- Task data:
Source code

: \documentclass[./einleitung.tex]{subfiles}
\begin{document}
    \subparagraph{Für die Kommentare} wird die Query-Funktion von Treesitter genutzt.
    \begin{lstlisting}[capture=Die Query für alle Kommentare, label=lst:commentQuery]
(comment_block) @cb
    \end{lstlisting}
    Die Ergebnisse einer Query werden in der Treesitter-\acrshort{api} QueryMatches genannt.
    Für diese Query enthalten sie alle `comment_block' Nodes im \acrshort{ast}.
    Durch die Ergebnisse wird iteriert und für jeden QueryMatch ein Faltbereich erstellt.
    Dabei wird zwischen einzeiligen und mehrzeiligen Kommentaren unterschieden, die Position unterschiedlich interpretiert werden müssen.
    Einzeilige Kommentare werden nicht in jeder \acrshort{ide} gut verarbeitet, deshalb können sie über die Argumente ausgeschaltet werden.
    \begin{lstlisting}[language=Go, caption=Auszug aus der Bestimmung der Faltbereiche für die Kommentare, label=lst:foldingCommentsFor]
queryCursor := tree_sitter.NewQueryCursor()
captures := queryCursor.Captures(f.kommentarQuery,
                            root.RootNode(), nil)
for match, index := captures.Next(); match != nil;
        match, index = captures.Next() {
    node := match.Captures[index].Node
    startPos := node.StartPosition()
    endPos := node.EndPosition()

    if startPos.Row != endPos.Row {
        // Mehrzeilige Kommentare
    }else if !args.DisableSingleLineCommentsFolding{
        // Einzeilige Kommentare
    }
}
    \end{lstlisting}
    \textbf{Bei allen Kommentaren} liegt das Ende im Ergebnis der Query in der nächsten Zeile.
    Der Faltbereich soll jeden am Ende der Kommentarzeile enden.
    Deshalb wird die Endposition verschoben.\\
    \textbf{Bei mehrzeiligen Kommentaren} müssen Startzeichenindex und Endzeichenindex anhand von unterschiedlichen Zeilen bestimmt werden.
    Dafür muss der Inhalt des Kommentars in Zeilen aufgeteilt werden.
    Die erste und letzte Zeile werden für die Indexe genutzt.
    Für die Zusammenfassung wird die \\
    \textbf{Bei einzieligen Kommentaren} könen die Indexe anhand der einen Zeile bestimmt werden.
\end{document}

- What the exercise asks:
Find the line that contains "Die erste und". Repeat it and every line after it, exactly as written, up to and including the last line of the records above.

- Solved exercise:
    Die erste und letzte Zeile werden für die Indexe genutzt.
    Für die Zusammenfassung wird die \\
    \textbf{Bei einzieligen Kommentaren} könen die Indexe anhand der einen Zeile bestimmt werden.
\end{document}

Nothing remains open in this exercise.